Given a natural language expression and a remote sensing image, the goal of referring remote sensing image segmentation (RRSIS) is to generate a pixel-level mask of the target object identified by the referring expression. In contrast to natural scenarios, expressions in RRSIS often involve complex geospatial relationships, with target objects of interest that vary significantly in scale and lack visual saliency, thereby increasing the difficulty of achieving precise segmentation. To address the aforementioned challenges, a novel RRSIS framework is proposed, termed the cross-modal bidirectional interaction model (CroBIM). Specifically, a context-aware prompt modulation (CAPM) module is designed to integrate spatial positional relationships and task-specific knowledge into the linguistic features, thereby enhancing the ability to capture the target object.

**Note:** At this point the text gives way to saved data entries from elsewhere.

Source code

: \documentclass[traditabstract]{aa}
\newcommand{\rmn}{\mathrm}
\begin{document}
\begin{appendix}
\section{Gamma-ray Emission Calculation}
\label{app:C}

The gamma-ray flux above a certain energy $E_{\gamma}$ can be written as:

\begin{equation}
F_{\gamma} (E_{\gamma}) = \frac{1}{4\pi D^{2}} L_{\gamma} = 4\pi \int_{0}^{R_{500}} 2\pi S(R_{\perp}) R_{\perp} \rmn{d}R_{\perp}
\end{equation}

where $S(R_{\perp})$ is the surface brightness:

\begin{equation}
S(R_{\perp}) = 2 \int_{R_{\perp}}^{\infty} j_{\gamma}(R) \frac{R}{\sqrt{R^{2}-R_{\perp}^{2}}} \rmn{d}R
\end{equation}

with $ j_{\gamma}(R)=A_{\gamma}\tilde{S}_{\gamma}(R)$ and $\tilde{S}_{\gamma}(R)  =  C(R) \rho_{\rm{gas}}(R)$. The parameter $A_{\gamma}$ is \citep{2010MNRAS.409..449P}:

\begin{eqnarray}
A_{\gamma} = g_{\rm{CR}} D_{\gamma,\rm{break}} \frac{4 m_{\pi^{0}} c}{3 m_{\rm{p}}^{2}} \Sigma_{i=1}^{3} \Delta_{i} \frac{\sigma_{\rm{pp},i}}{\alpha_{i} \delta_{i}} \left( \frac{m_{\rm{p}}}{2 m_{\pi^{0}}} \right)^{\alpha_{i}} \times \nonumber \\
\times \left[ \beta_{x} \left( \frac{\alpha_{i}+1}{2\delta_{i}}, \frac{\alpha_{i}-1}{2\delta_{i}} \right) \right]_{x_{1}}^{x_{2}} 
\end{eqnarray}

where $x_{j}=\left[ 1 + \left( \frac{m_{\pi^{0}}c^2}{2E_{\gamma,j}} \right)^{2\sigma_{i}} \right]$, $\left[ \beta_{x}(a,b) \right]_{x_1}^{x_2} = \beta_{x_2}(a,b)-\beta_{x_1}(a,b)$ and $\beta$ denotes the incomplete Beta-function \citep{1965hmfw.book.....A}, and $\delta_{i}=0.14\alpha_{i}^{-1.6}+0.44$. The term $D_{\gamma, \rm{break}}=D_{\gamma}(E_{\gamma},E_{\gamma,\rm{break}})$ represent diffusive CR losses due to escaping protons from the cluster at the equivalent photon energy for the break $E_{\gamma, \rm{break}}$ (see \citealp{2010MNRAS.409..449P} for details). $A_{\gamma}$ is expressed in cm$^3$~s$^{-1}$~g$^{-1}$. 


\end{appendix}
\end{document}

Additionally, a language-guided feature aggregation (LGFA) module is introduced to integrate linguistic information into multi-scale visual features, incorporating an attention deficit compensation mechanism to enhance feature aggregation. Finally, a mutual-interaction decoder (MID) is designed to enhance cross-modal feature alignment through cascaded bidirectional cross-attention, thereby enabling precise segmentation mask prediction. To further forster the research of RRSIS, we also construct RISBench, a new large-scale benchmark dataset comprising 52,472 image-language-label triplets. Extensive benchmarking on RISBench and two other prevalent datasets demonstrates the superior performance of the proposed CroBIM over existing state-of-the-art (SOTA) methods. The source code for CroBIM and the RISBench dataset will be publicly available at https://github.com/HIT-SIRS/CroBIM

Figures (14)

• Figure 1: Illustration of the RRSIS task. (a) The input consists of a referring expression and an image. (b) The model first identifies all candidate objects described in the expression based on information such as category, color, and shape (e.g., 'tennis court' and 'blue playing surface'). (c) After identifying all potential candidate objects that match the input expression, additional information such as position and size (e.g., 'top-right position', 'furthest to the top among all courts') is utilized to highlight the target object. (d) Through relation-aware reasoning, the final segmentation mask of the predicted object is obtained.
• Figure 2: Conceptual comparison of RRSIS frameworks: (a) cross-modal feature fusion during decoding, (b) directly integrating linguistic information into visual features, and (c) our cross-modal bidirectional interaction model (CroBIM) model.
• Figure 3: Statistical analysis of the constructed RISBench dataset. (a) Distribution of the word length of referring expressions. (b) Distribution of the object categories and object size.
• Figure 4: Word cloud for top 50 words within the referring sentences in our RISBench dataset.
• Figure 5: Overview of our proposed CroBIM framework, which comprises five key components: an image encoder, an text encoder, context-aware prompt modulation (CAPM) module, language-guided feature aggregation (LGFA) module, and mutual-interaction decoder (MID).